--- START ---
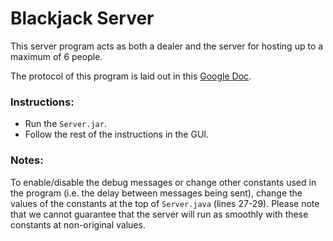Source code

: # Blackjack Server

This server program acts as both a dealer and the server for hosting up to a maximum of 6 people.

The protocol of this program is laid out in this [Google Doc](https://docs.google.com/document/d/1TitWhC7pa1LwOa1-9aaW1HGAJzgxTehDEKdn49hRspE/edit#).

### Instructions:
 - Run the `Server.jar`.
 - Follow the rest of the instructions in the GUI.

### Notes:
To enable/disable the debug messages or change other constants used in the program (i.e. the delay between messages being sent), change the values of the constants at the top of `Server.java` (lines 27-29). Please note that we cannot guarantee that the server will run as smoothly with these constants at non-original values.
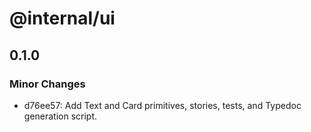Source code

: # @internal/ui

## 0.1.0

### Minor Changes

- d76ee57: Add Text and Card primitives, stories, tests, and Typedoc generation script.
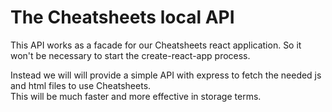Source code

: # The Cheatsheets local API
This API works as a facade for our Cheatsheets react application. So it won't be necessary to start the create-react-app process.
  
Instead we will will provide a simple API with express to fetch the needed js and html files to use Cheatsheets.  
This will be much faster and more effective in storage terms.



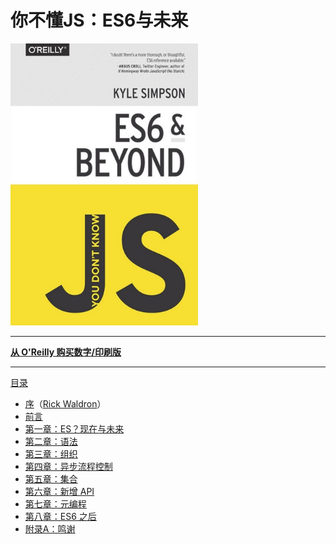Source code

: # 你不懂JS：ES6与未来

<img src="cover.jpg" width="300">

-----

**[从 O'Reilly 购买数字/印刷版](http://shop.oreilly.com/product/0636920033769.do)**

-----

[目录](/es6_vs_beyond/toc.md)

* [序](/es6_vs_beyond/foreword.md)（[Rick Waldron](http://bocoup.com/weblog/author/rick-waldron/)）
* [前言](../preface.md)
* [第一章：ES？现在与未来](/es6_vs_beyond/ch1.md)
* [第二章：语法](/es6_vs_beyond/ch2.md)
* [第三章：组织](/es6_vs_beyond/ch3.md)
* [第四章：异步流程控制](/es6_vs_beyond/ch4.md)
* [第五章：集合](/es6_vs_beyond/ch5.md)
* [第六章：新增 API](/es6_vs_beyond/ch6.md)
* [第七章：元编程](/es6_vs_beyond/ch7.md)
* [第八章：ES6 之后](/es6_vs_beyond/ch8.md)
* [附录A：鸣谢](/es6_vs_beyond/apA.md)
 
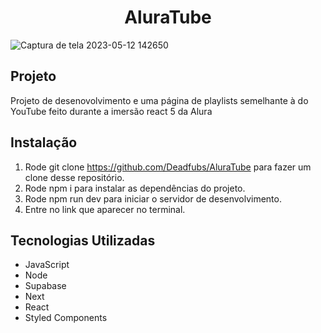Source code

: <h1 align="center"> AluraTube </h1>

![Captura de tela 2023-05-12 142650](https://github.com/Deadfubs/AluraTube/assets/74834392/0181ca20-f3ca-4ed8-bb55-e1de84929735)


## Projeto
Projeto de desenovolvimento e uma página de playlists semelhante à do YouTube feito durante a imersão react 5 da Alura

## Instalação
1. Rode git clone https://github.com/Deadfubs/AluraTube para fazer um clone desse repositório.
2. Rode npm i para instalar as dependências do projeto.
3. Rode npm run dev para iniciar o servidor de desenvolvimento.
4. Entre no link que aparecer no terminal.

## Tecnologias Utilizadas
 - JavaScript
 - Node
 - Supabase
 - Next
 - React
 - Styled Components



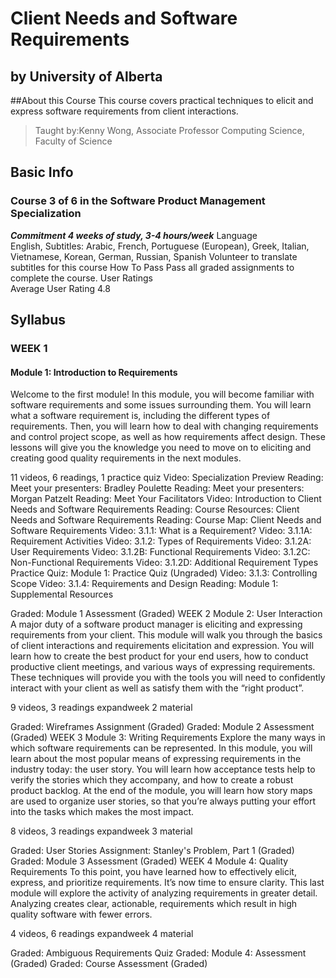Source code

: # Client Needs and Software Requirements
## by University of Alberta

##About this Course
This course covers practical techniques to elicit and express software requirements from client interactions.



>Taught by:Kenny Wong, Associate Professor
>Computing Science, Faculty of Science

## Basic Info	
### Course 3 of 6 in the Software Product Management Specialization
***Commitment	4 weeks of study, 3-4 hours/week***
Language	
English, Subtitles: Arabic, French, Portuguese (European), Greek, Italian, Vietnamese, Korean, German, Russian, Spanish
Volunteer to translate subtitles for this course
How To Pass	Pass all graded assignments to complete the course.
User Ratings	
Average User Rating 4.8
## Syllabus
### WEEK 1
#### Module 1: Introduction to Requirements
Welcome to the first module! In this module, you will become familiar with software requirements and some issues surrounding them. You will learn what a software requirement is, including the different types of requirements. Then, you will learn how to deal with changing requirements and control project scope, as well as how requirements affect design. These lessons will give you the knowledge you need to move on to eliciting and creating good quality requirements in the next modules.

11 videos, 6 readings, 1 practice quiz
Video: Specialization Preview
Reading: Meet your presenters: Bradley Poulette
Reading: Meet your presenters: Morgan Patzelt
Reading: Meet Your Facilitators
Video: Introduction to Client Needs and Software Requirements
Reading: Course Resources: Client Needs and Software Requirements
Reading: Course Map: Client Needs and Software Requirements
Video: 3.1.1: What is a Requirement?
Video: 3.1.1A: Requirement Activities
Video: 3.1.2: Types of Requirements
Video: 3.1.2A: User Requirements
Video: 3.1.2B: Functional Requirements
Video: 3.1.2C: Non-Functional Requirements
Video: 3.1.2D: Additional Requirement Types
Practice Quiz: Module 1: Practice Quiz (Ungraded)
Video: 3.1.3: Controlling Scope
Video: 3.1.4: Requirements and Design
Reading: Module 1: Supplemental Resources


Graded: Module 1 Assessment (Graded)
WEEK 2
Module 2: User Interaction
A major duty of a software product manager is eliciting and expressing requirements from your client. This module will walk you through the basics of client interactions and requirements elicitation and expression. You will learn how to create the best product for your end users, how to conduct productive client meetings, and various ways of expressing requirements. These techniques will provide you with the tools you will need to confidently interact with your client as well as satisfy them with the “right product”.

9 videos, 3 readings
expandweek 2 material

Graded: Wireframes Assignment (Graded)
Graded: Module 2 Assessment (Graded)
WEEK 3
Module 3: Writing Requirements
Explore the many ways in which software requirements can be represented. In this module, you will learn about the most popular means of expressing requirements in the industry today: the user story. You will learn how acceptance tests help to verify the stories which they accompany, and how to create a robust product backlog. At the end of the module, you will learn how story maps are used to organize user stories, so that you’re always putting your effort into the tasks which makes the most impact.

8 videos, 3 readings
expandweek 3 material

Graded: User Stories Assignment: Stanley's Problem, Part 1 (Graded)
Graded: Module 3 Assessment (Graded)
WEEK 4
Module 4: Quality Requirements
To this point, you have learned how to effectively elicit, express, and prioritize requirements. It’s now time to ensure clarity. This last module will explore the activity of analyzing requirements in greater detail. Analyzing creates clear, actionable, requirements which result in high quality software with fewer errors.

4 videos, 6 readings
expandweek 4 material

Graded: Ambiguous Requirements Quiz
Graded: Module 4: Assessment (Graded)
Graded: Course Assessment (Graded)

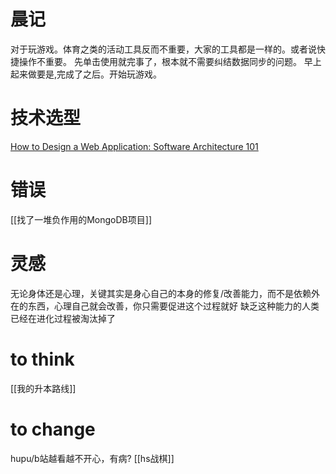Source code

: # 晨记
对于玩游戏。体育之类的活动工具反而不重要，大家的工具都是一样的。或者说快捷操作不重要。
先单击使用就完事了，根本就不需要纠结数据同步的问题。
早上起来做要是,完成了之后。开始玩游戏。
# 技术选型
[How to Design a Web Application: Software Architecture 101](https://www.educative.io/blog/how-to-design-a-web-application-software-architecture-101)
# 错误
[[找了一堆负作用的MongoDB项目]]
# 灵感
无论身体还是心理，关键其实是身心自己的本身的修复/改善能力，而不是依赖外在的东西，心理自己就会改善，你只需要促进这个过程就好
	缺乏这种能力的人类已经在进化过程被淘汰掉了
# to think
[[我的升本路线]]
# to change
hupu/b站越看越不开心，有病?
[[hs战棋]]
--- END ---
PROMPT »
Go through the listing above and return every line where the word "Functional" occurs.

RESPONSE TO THE EXERCISE »
Video: 3.1.2B: Functional Requirements
Video: 3.1.2C: Non-Functional Requirements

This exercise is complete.